§ **What to work on**
Leaving out every picture, quote the data below exactly as it appears.

[Dataset entries]
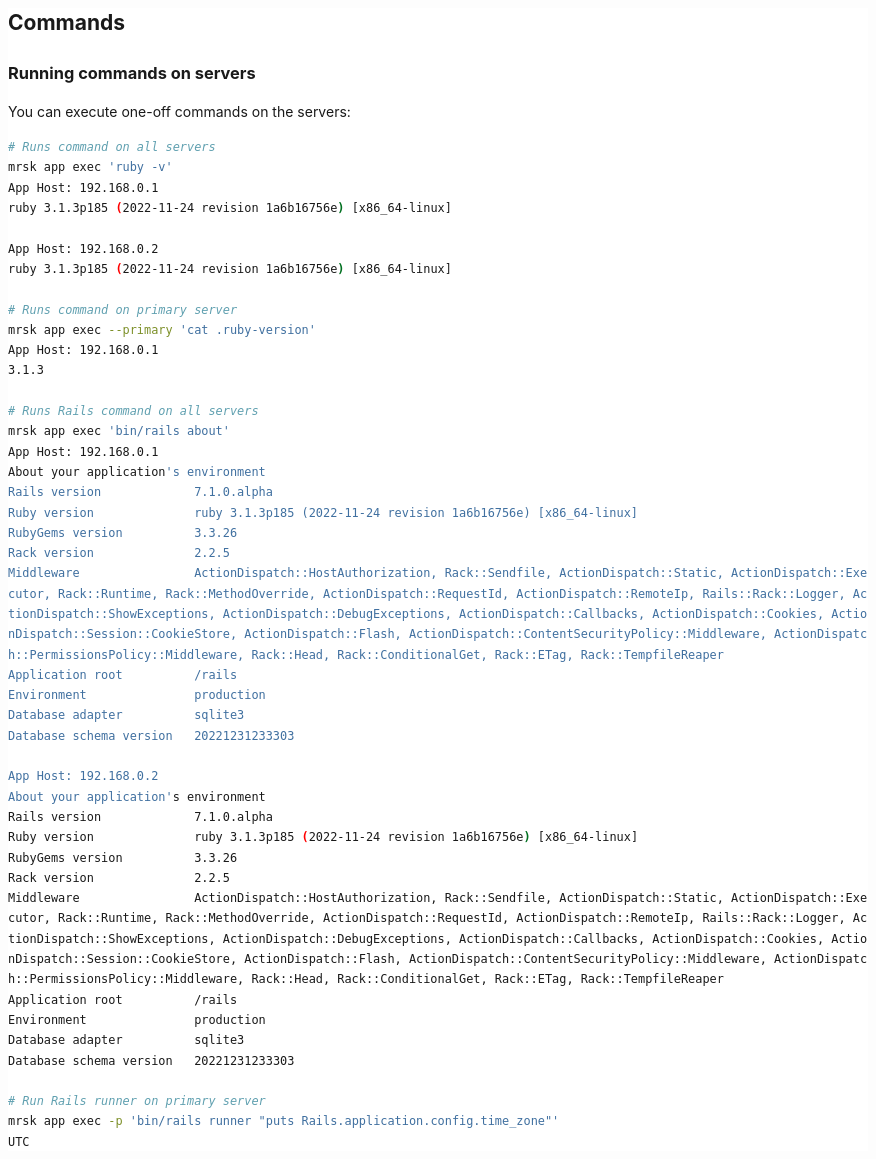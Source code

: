 ## Commands

### Running commands on servers

You can execute one-off commands on the servers:

```bash
# Runs command on all servers
mrsk app exec 'ruby -v'
App Host: 192.168.0.1
ruby 3.1.3p185 (2022-11-24 revision 1a6b16756e) [x86_64-linux]

App Host: 192.168.0.2
ruby 3.1.3p185 (2022-11-24 revision 1a6b16756e) [x86_64-linux]

# Runs command on primary server
mrsk app exec --primary 'cat .ruby-version'
App Host: 192.168.0.1
3.1.3

# Runs Rails command on all servers
mrsk app exec 'bin/rails about'
App Host: 192.168.0.1
About your application's environment
Rails version             7.1.0.alpha
Ruby version              ruby 3.1.3p185 (2022-11-24 revision 1a6b16756e) [x86_64-linux]
RubyGems version          3.3.26
Rack version              2.2.5
Middleware                ActionDispatch::HostAuthorization, Rack::Sendfile, ActionDispatch::Static, ActionDispatch::Executor, Rack::Runtime, Rack::MethodOverride, ActionDispatch::RequestId, ActionDispatch::RemoteIp, Rails::Rack::Logger, ActionDispatch::ShowExceptions, ActionDispatch::DebugExceptions, ActionDispatch::Callbacks, ActionDispatch::Cookies, ActionDispatch::Session::CookieStore, ActionDispatch::Flash, ActionDispatch::ContentSecurityPolicy::Middleware, ActionDispatch::PermissionsPolicy::Middleware, Rack::Head, Rack::ConditionalGet, Rack::ETag, Rack::TempfileReaper
Application root          /rails
Environment               production
Database adapter          sqlite3
Database schema version   20221231233303

App Host: 192.168.0.2
About your application's environment
Rails version             7.1.0.alpha
Ruby version              ruby 3.1.3p185 (2022-11-24 revision 1a6b16756e) [x86_64-linux]
RubyGems version          3.3.26
Rack version              2.2.5
Middleware                ActionDispatch::HostAuthorization, Rack::Sendfile, ActionDispatch::Static, ActionDispatch::Executor, Rack::Runtime, Rack::MethodOverride, ActionDispatch::RequestId, ActionDispatch::RemoteIp, Rails::Rack::Logger, ActionDispatch::ShowExceptions, ActionDispatch::DebugExceptions, ActionDispatch::Callbacks, ActionDispatch::Cookies, ActionDispatch::Session::CookieStore, ActionDispatch::Flash, ActionDispatch::ContentSecurityPolicy::Middleware, ActionDispatch::PermissionsPolicy::Middleware, Rack::Head, Rack::ConditionalGet, Rack::ETag, Rack::TempfileReaper
Application root          /rails
Environment               production
Database adapter          sqlite3
Database schema version   20221231233303

# Run Rails runner on primary server
mrsk app exec -p 'bin/rails runner "puts Rails.application.config.time_zone"'
UTC
```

§ **Answer for the task**
Source code

: ## Commands

### Running commands on servers

You can execute one-off commands on the servers:

```bash
# Runs command on all servers
mrsk app exec 'ruby -v'
App Host: 192.168.0.1
ruby 3.1.3p185 (2022-11-24 revision 1a6b16756e) [x86_64-linux]

App Host: 192.168.0.2
ruby 3.1.3p185 (2022-11-24 revision 1a6b16756e) [x86_64-linux]

# Runs command on primary server
mrsk app exec --primary 'cat .ruby-version'
App Host: 192.168.0.1
3.1.3

# Runs Rails command on all servers
mrsk app exec 'bin/rails about'
App Host: 192.168.0.1
About your application's environment
Rails version             7.1.0.alpha
Ruby version              ruby 3.1.3p185 (2022-11-24 revision 1a6b16756e) [x86_64-linux]
RubyGems version          3.3.26
Rack version              2.2.5
Middleware                ActionDispatch::HostAuthorization, Rack::Sendfile, ActionDispatch::Static, ActionDispatch::Executor, Rack::Runtime, Rack::MethodOverride, ActionDispatch::RequestId, ActionDispatch::RemoteIp, Rails::Rack::Logger, ActionDispatch::ShowExceptions, ActionDispatch::DebugExceptions, ActionDispatch::Callbacks, ActionDispatch::Cookies, ActionDispatch::Session::CookieStore, ActionDispatch::Flash, ActionDispatch::ContentSecurityPolicy::Middleware, ActionDispatch::PermissionsPolicy::Middleware, Rack::Head, Rack::ConditionalGet, Rack::ETag, Rack::TempfileReaper
Application root          /rails
Environment               production
Database adapter          sqlite3
Database schema version   20221231233303

App Host: 192.168.0.2
About your application's environment
Rails version             7.1.0.alpha
Ruby version              ruby 3.1.3p185 (2022-11-24 revision 1a6b16756e) [x86_64-linux]
RubyGems version          3.3.26
Rack version              2.2.5
Middleware                ActionDispatch::HostAuthorization, Rack::Sendfile, ActionDispatch::Static, ActionDispatch::Executor, Rack::Runtime, Rack::MethodOverride, ActionDispatch::RequestId, ActionDispatch::RemoteIp, Rails::Rack::Logger, ActionDispatch::ShowExceptions, ActionDispatch::DebugExceptions, ActionDispatch::Callbacks, ActionDispatch::Cookies, ActionDispatch::Session::CookieStore, ActionDispatch::Flash, ActionDispatch::ContentSecurityPolicy::Middleware, ActionDispatch::PermissionsPolicy::Middleware, Rack::Head, Rack::ConditionalGet, Rack::ETag, Rack::TempfileReaper
Application root          /rails
Environment               production
Database adapter          sqlite3
Database schema version   20221231233303

# Run Rails runner on primary server
mrsk app exec -p 'bin/rails runner "puts Rails.application.config.time_zone"'
UTC
```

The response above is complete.